■ WHAT YOU ARE ASKED TO DO ■
This exercise calls for copying every line below that holds the word "aspose".

[[ INPUT DATA, beginning ]]

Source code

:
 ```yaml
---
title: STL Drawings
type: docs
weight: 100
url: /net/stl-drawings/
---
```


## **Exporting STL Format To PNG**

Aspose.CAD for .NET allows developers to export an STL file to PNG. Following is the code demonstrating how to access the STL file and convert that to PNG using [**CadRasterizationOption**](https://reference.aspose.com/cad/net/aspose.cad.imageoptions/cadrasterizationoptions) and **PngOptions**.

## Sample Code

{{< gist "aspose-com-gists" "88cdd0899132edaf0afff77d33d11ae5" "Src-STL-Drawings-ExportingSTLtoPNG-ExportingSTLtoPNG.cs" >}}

[[ INPUT DATA, end ]]

■ TASK RESULT ■
Aspose.CAD for .NET allows developers to export an STL file to PNG. Following is the code demonstrating how to access the STL file and convert that to PNG using [**CadRasterizationOption**](https://reference.aspose.com/cad/net/aspose.cad.imageoptions/cadrasterizationoptions) and **PngOptions**.
{{< gist "aspose-com-gists" "88cdd0899132edaf0afff77d33d11ae5" "Src-STL-Drawings-ExportingSTLtoPNG-ExportingSTLtoPNG.cs" >}}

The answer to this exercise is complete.